• GIVEN ENTRIES:
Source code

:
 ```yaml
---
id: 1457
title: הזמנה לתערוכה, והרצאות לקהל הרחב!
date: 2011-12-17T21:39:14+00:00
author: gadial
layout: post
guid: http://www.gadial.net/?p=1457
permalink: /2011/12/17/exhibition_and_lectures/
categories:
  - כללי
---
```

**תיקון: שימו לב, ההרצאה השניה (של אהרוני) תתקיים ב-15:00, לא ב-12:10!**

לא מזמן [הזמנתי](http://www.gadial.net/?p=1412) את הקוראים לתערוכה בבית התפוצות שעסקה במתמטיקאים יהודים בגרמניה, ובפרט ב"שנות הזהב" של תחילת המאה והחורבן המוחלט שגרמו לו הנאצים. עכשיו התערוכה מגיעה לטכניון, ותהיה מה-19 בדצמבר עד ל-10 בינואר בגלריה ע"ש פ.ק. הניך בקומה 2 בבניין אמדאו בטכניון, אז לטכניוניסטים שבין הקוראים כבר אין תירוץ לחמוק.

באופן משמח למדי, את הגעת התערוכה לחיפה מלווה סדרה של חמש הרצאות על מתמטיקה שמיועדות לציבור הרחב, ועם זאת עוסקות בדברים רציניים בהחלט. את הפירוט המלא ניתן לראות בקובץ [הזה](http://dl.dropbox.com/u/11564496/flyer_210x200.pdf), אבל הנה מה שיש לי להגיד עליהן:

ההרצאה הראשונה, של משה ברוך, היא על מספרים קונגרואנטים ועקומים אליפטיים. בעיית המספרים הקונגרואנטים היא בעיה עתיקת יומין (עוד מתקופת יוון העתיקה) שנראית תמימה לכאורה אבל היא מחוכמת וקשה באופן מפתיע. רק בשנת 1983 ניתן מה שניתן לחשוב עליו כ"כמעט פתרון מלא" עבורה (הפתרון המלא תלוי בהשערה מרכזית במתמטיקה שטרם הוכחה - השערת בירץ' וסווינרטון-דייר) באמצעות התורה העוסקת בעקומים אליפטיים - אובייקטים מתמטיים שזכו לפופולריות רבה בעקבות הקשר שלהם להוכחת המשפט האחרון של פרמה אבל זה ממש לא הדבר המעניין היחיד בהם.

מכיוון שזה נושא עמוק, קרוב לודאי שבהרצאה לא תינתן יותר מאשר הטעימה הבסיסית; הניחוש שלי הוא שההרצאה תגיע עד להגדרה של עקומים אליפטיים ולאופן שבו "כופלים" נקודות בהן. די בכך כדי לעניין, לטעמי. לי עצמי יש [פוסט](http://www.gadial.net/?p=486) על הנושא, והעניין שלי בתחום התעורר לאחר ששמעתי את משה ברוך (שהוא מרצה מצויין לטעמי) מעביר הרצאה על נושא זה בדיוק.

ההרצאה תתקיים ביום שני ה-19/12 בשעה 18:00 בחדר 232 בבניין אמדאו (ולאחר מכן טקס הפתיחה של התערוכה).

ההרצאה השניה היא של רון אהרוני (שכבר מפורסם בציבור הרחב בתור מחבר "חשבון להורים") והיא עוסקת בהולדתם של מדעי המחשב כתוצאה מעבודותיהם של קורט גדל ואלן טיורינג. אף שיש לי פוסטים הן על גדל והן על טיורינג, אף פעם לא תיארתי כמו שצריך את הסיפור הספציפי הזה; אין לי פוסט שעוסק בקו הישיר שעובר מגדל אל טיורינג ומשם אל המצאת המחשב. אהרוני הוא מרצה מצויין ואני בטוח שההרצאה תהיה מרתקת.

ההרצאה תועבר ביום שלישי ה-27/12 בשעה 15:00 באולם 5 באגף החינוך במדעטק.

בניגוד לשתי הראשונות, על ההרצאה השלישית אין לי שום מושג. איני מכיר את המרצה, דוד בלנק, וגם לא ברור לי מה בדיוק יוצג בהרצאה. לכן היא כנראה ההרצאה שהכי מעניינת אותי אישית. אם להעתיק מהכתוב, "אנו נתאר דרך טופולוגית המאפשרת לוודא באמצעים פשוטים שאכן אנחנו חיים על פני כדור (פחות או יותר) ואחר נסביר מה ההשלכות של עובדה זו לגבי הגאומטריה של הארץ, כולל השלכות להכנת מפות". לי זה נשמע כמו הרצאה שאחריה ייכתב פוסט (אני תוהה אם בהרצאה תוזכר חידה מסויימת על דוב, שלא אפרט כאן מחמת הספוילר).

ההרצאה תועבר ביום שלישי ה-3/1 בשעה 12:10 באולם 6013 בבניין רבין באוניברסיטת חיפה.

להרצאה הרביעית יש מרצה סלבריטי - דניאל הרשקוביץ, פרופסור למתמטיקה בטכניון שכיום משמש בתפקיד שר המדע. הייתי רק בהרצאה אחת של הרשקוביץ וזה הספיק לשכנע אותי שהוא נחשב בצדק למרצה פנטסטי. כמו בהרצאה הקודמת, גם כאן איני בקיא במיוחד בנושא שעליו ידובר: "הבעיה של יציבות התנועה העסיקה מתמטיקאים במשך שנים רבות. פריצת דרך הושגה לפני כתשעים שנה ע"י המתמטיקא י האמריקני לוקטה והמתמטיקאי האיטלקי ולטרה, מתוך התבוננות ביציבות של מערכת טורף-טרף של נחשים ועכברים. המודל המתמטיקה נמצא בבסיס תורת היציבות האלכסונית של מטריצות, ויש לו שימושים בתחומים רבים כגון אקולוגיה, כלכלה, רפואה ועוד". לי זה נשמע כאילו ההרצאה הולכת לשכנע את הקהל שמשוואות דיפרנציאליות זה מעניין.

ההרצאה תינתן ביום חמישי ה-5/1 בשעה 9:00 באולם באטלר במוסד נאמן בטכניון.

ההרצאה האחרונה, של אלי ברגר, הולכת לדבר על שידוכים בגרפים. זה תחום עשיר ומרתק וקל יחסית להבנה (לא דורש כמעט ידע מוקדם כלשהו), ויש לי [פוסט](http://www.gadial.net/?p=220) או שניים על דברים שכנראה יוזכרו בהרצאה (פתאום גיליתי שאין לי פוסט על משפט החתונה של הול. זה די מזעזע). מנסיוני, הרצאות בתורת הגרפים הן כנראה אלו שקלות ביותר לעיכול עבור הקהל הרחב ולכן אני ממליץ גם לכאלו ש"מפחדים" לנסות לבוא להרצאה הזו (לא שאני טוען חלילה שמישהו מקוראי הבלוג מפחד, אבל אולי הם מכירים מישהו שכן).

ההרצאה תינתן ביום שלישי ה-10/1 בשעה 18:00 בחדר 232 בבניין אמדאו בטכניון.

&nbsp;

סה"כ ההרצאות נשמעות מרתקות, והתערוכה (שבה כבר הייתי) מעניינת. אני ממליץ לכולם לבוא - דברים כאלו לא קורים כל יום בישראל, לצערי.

• WHAT YOU ARE ASKED TO DO:
Nothing in the records should differ from the original when you retype them.

• SOLVED EXERCISE:
Source code

:
 ```yaml
---
id: 1457
title: הזמנה לתערוכה, והרצאות לקהל הרחב!
date: 2011-12-17T21:39:14+00:00
author: gadial
layout: post
guid: http://www.gadial.net/?p=1457
permalink: /2011/12/17/exhibition_and_lectures/
categories:
  - כללי
---
```

**תיקון: שימו לב, ההרצאה השניה (של אהרוני) תתקיים ב-15:00, לא ב-12:10!**

לא מזמן [הזמנתי](http://www.gadial.net/?p=1412) את הקוראים לתערוכה בבית התפוצות שעסקה במתמטיקאים יהודים בגרמניה, ובפרט ב"שנות הזהב" של תחילת המאה והחורבן המוחלט שגרמו לו הנאצים. עכשיו התערוכה מגיעה לטכניון, ותהיה מה-19 בדצמבר עד ל-10 בינואר בגלריה ע"ש פ.ק. הניך בקומה 2 בבניין אמדאו בטכניון, אז לטכניוניסטים שבין הקוראים כבר אין תירוץ לחמוק.

באופן משמח למדי, את הגעת התערוכה לחיפה מלווה סדרה של חמש הרצאות על מתמטיקה שמיועדות לציבור הרחב, ועם זאת עוסקות בדברים רציניים בהחלט. את הפירוט המלא ניתן לראות בקובץ [הזה](http://dl.dropbox.com/u/11564496/flyer_210x200.pdf), אבל הנה מה שיש לי להגיד עליהן:

ההרצאה הראשונה, של משה ברוך, היא על מספרים קונגרואנטים ועקומים אליפטיים. בעיית המספרים הקונגרואנטים היא בעיה עתיקת יומין (עוד מתקופת יוון העתיקה) שנראית תמימה לכאורה אבל היא מחוכמת וקשה באופן מפתיע. רק בשנת 1983 ניתן מה שניתן לחשוב עליו כ"כמעט פתרון מלא" עבורה (הפתרון המלא תלוי בהשערה מרכזית במתמטיקה שטרם הוכחה - השערת בירץ' וסווינרטון-דייר) באמצעות התורה העוסקת בעקומים אליפטיים - אובייקטים מתמטיים שזכו לפופולריות רבה בעקבות הקשר שלהם להוכחת המשפט האחרון של פרמה אבל זה ממש לא הדבר המעניין היחיד בהם.

מכיוון שזה נושא עמוק, קרוב לודאי שבהרצאה לא תינתן יותר מאשר הטעימה הבסיסית; הניחוש שלי הוא שההרצאה תגיע עד להגדרה של עקומים אליפטיים ולאופן שבו "כופלים" נקודות בהן. די בכך כדי לעניין, לטעמי. לי עצמי יש [פוסט](http://www.gadial.net/?p=486) על הנושא, והעניין שלי בתחום התעורר לאחר ששמעתי את משה ברוך (שהוא מרצה מצויין לטעמי) מעביר הרצאה על נושא זה בדיוק.

ההרצאה תתקיים ביום שני ה-19/12 בשעה 18:00 בחדר 232 בבניין אמדאו (ולאחר מכן טקס הפתיחה של התערוכה).

ההרצאה השניה היא של רון אהרוני (שכבר מפורסם בציבור הרחב בתור מחבר "חשבון להורים") והיא עוסקת בהולדתם של מדעי המחשב כתוצאה מעבודותיהם של קורט גדל ואלן טיורינג. אף שיש לי פוסטים הן על גדל והן על טיורינג, אף פעם לא תיארתי כמו שצריך את הסיפור הספציפי הזה; אין לי פוסט שעוסק בקו הישיר שעובר מגדל אל טיורינג ומשם אל המצאת המחשב. אהרוני הוא מרצה מצויין ואני בטוח שההרצאה תהיה מרתקת.

ההרצאה תועבר ביום שלישי ה-27/12 בשעה 15:00 באולם 5 באגף החינוך במדעטק.

בניגוד לשתי הראשונות, על ההרצאה השלישית אין לי שום מושג. איני מכיר את המרצה, דוד בלנק, וגם לא ברור לי מה בדיוק יוצג בהרצאה. לכן היא כנראה ההרצאה שהכי מעניינת אותי אישית. אם להעתיק מהכתוב, "אנו נתאר דרך טופולוגית המאפשרת לוודא באמצעים פשוטים שאכן אנחנו חיים על פני כדור (פחות או יותר) ואחר נסביר מה ההשלכות של עובדה זו לגבי הגאומטריה של הארץ, כולל השלכות להכנת מפות". לי זה נשמע כמו הרצאה שאחריה ייכתב פוסט (אני תוהה אם בהרצאה תוזכר חידה מסויימת על דוב, שלא אפרט כאן מחמת הספוילר).

ההרצאה תועבר ביום שלישי ה-3/1 בשעה 12:10 באולם 6013 בבניין רבין באוניברסיטת חיפה.

להרצאה הרביעית יש מרצה סלבריטי - דניאל הרשקוביץ, פרופסור למתמטיקה בטכניון שכיום משמש בתפקיד שר המדע. הייתי רק בהרצאה אחת של הרשקוביץ וזה הספיק לשכנע אותי שהוא נחשב בצדק למרצה פנטסטי. כמו בהרצאה הקודמת, גם כאן איני בקיא במיוחד בנושא שעליו ידובר: "הבעיה של יציבות התנועה העסיקה מתמטיקאים במשך שנים רבות. פריצת דרך הושגה לפני כתשעים שנה ע"י המתמטיקא י האמריקני לוקטה והמתמטיקאי האיטלקי ולטרה, מתוך התבוננות ביציבות של מערכת טורף-טרף של נחשים ועכברים. המודל המתמטיקה נמצא בבסיס תורת היציבות האלכסונית של מטריצות, ויש לו שימושים בתחומים רבים כגון אקולוגיה, כלכלה, רפואה ועוד". לי זה נשמע כאילו ההרצאה הולכת לשכנע את הקהל שמשוואות דיפרנציאליות זה מעניין.

ההרצאה תינתן ביום חמישי ה-5/1 בשעה 9:00 באולם באטלר במוסד נאמן בטכניון.

ההרצאה האחרונה, של אלי ברגר, הולכת לדבר על שידוכים בגרפים. זה תחום עשיר ומרתק וקל יחסית להבנה (לא דורש כמעט ידע מוקדם כלשהו), ויש לי [פוסט](http://www.gadial.net/?p=220) או שניים על דברים שכנראה יוזכרו בהרצאה (פתאום גיליתי שאין לי פוסט על משפט החתונה של הול. זה די מזעזע). מנסיוני, הרצאות בתורת הגרפים הן כנראה אלו שקלות ביותר לעיכול עבור הקהל הרחב ולכן אני ממליץ גם לכאלו ש"מפחדים" לנסות לבוא להרצאה הזו (לא שאני טוען חלילה שמישהו מקוראי הבלוג מפחד, אבל אולי הם מכירים מישהו שכן).

ההרצאה תינתן ביום שלישי ה-10/1 בשעה 18:00 בחדר 232 בבניין אמדאו בטכניון.

&nbsp;

סה"כ ההרצאות נשמעות מרתקות, והתערוכה (שבה כבר הייתי) מעניינת. אני ממליץ לכולם לבוא - דברים כאלו לא קורים כל יום בישראל, לצערי.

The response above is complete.